Alaris Pump Model 8100 Infusion Sets
On May 6, 2019, BD recalled 151,139,816 Alaris Pump Model 8100 infusion sets manufactured between May 2016 and March 2019. The pumps could deliver medications too quickly or deliver medications while the pump was not in “running status.”
BD determined that the thickness of silicone segments of the tubing was not uniform. This could cause the tubing to fail or become blocked. The recall was associated with reports of injuries, some of which were serious.
The FDA classified this as a class one recall — the agency’s most severe. This means the devices can cause serious injuries or death.
Alaris Series 8000 PCUs and Modules
On Feb. 4, 2020, BD recalled 774,000 various Alaris series 8000 PCUs and modules. Some of these recalled pumps were distributed as far back as July 2004.
The FDA also classified this as a class one recall.
- Software and system errors
- Alarm failures for low battery and “end of infusion”
- Use-related errors
- Delay options programming
BD said system errors could lead to over or under infusion and interruption of infusion. At the time of the recall, BD was aware of 55 reported injuries and one death.

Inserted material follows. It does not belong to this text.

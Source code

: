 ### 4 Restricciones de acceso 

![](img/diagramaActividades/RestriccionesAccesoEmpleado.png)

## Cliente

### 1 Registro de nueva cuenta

- Alaris Syringe Module Model 8110, software versions 9.33 and prior, and software version 12.1.0
- Alaris PCA Module Model 8120, software versions 9.33 and prior, and software version 12.1.0
- BD Alaris Pump Module Model 8100, software versions 9.33 and prior, and software version 12.1.0.
- BD Alaris System PC Unit Model 8000, software versions 9.5 and prior
- BD Alaris System PC Unit Model 8015, software versions 9.33 and prior, and software version 12.1.0
BD Alaris System Hardware Recall
On June 20, 2020, BD announced a recall of hardware from its 8000 series pumps.

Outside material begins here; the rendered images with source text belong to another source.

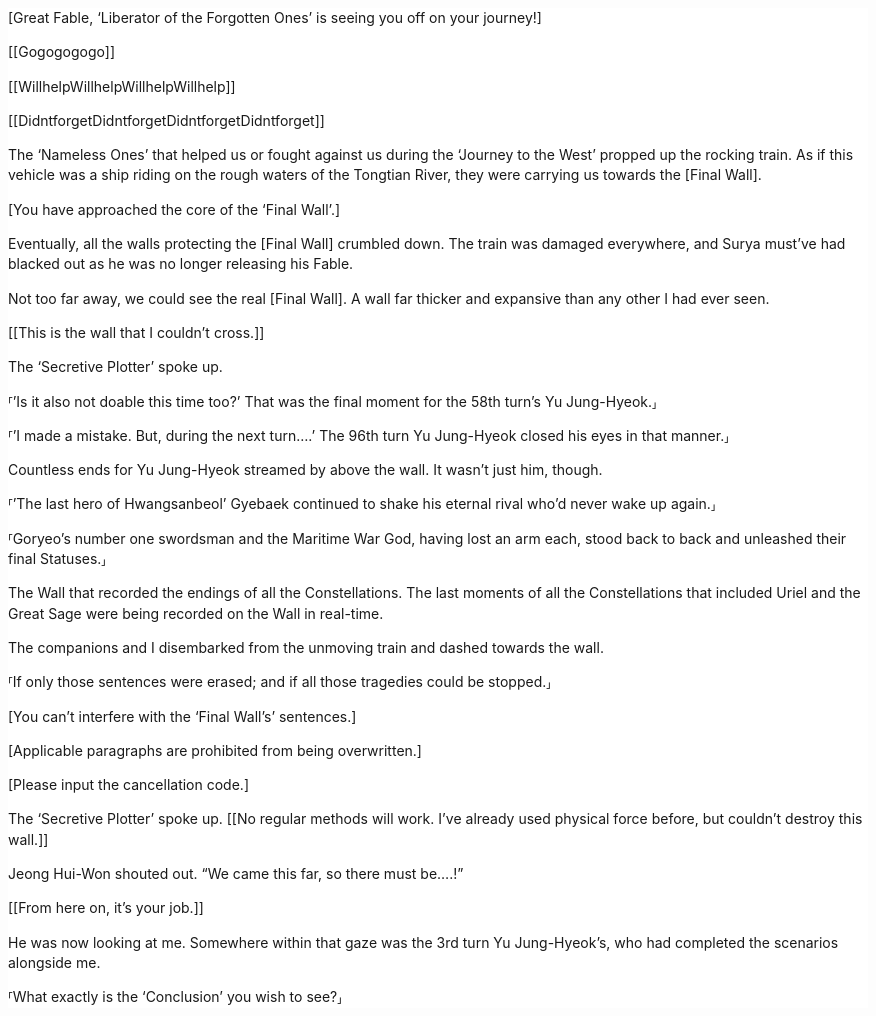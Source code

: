 [Great Fable, ‘Liberator of the Forgotten Ones’ is seeing you off on your journey!]

[[Gogogogogo]]

[[WillhelpWillhelpWillhelpWillhelp]]

[[DidntforgetDidntforgetDidntforgetDidntforget]]

The ‘Nameless Ones’ that helped us or fought against us during the ‘Journey to the West’ propped up the rocking train. As if this vehicle was a ship riding on the rough waters of the Tongtian River, they were carrying us towards the [Final Wall].

[You have approached the core of the ‘Final Wall’.]

Eventually, all the walls protecting the [Final Wall] crumbled down. The train was damaged everywhere, and Surya must’ve had blacked out as he was no longer releasing his Fable.

Not too far away, we could see the real [Final Wall]. A wall far thicker and expansive than any other I had ever seen.

[[This is the wall that I couldn’t cross.]]

The ‘Secretive Plotter’ spoke up.

⸢’Is it also not doable this time too?’ That was the final moment for the 58th turn’s Yu Jung-Hyeok.⸥

⸢’I made a mistake. But, during the next turn….’ The 96th turn Yu Jung-Hyeok closed his eyes in that manner.⸥

Countless ends for Yu Jung-Hyeok streamed by above the wall. It wasn’t just him, though.

⸢’The last hero of Hwangsanbeol’ Gyebaek continued to shake his eternal rival who’d never wake up again.⸥

⸢Goryeo’s number one swordsman and the Maritime War God, having lost an arm each, stood back to back and unleashed their final Statuses.⸥

The Wall that recorded the endings of all the Constellations. The last moments of all the Constellations that included Uriel and the Great Sage were being recorded on the Wall in real-time.

The companions and I disembarked from the unmoving train and dashed towards the wall.

⸢If only those sentences were erased; and if all those tragedies could be stopped.⸥

[You can’t interfere with the ‘Final Wall’s’ sentences.]

[Applicable paragraphs are prohibited from being overwritten.]

[Please input the cancellation code.]

The ‘Secretive Plotter’ spoke up. [[No regular methods will work. I’ve already used physical force before, but couldn’t destroy this wall.]]

Jeong Hui-Won shouted out. “We came this far, so there must be….!”

[[From here on, it’s your job.]]

He was now looking at me. Somewhere within that gaze was the 3rd turn Yu Jung-Hyeok’s, who had completed the scenarios alongside me.

⸢What exactly is the ‘Conclusion’ you wish to see?⸥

- Damaged inter-unit interface (IUI) connectors (Situation 1 – Class One)
- Broken elements on module platen (Situation 2 – Class One)
- Improperly secured PCU battery (Situation 3 – Class One)
- Dim LED segment(s) on modules (Situation 4 – Class Two)
The FDA designated three of these software failures as class one recalls and one as a class two.
- Auto ID Module Model 8600
- EtCO2 Module Model 8300
- PC Unit Model 8000
- PC Unit Model 8015
- PCA Module Model 8120
- Pump Module 8100
- SpO2 Module Model 8210 and Model 8220
- Syringe Module 8110
BD Alaris PC Unit Model 8015, PC Unit Front Case with Keypad Replacement Kits
On Aug. 4, 2020, BD recalled 305,526 BD Alaris PC Unit 8015 models and keypad replacement kits manufactured from April 7, 2017 to June 15, 2020.
The company recalled the devices because one or more keys on the keypad could become stuck or unresponsive. This could prevent clinicians from changing medication or fluid infusions and infusion delay.
At the time of the announcement, BD was aware of 1,186 complaints and one reported injury. At the time, there were no reported deaths.
Syringe Module and PCA Module, Syringe/PCA Sizer Sensor Replacement Kit
On Aug. 4, 2020, BD issued a recall for 141,889 of its syringe modules and size sensor kits because PCU units may display the wrong syringe type or size. This could lead to over or under infusion.
The FDA classified this as a class one recall as well.
- PCA Module Model 8120
- Syringe Module Model 8110
- Syringe/PCA Sizer Sensor Replacement Kit P/N 122786
Please seek the advice of a medical professional before making health care decisions.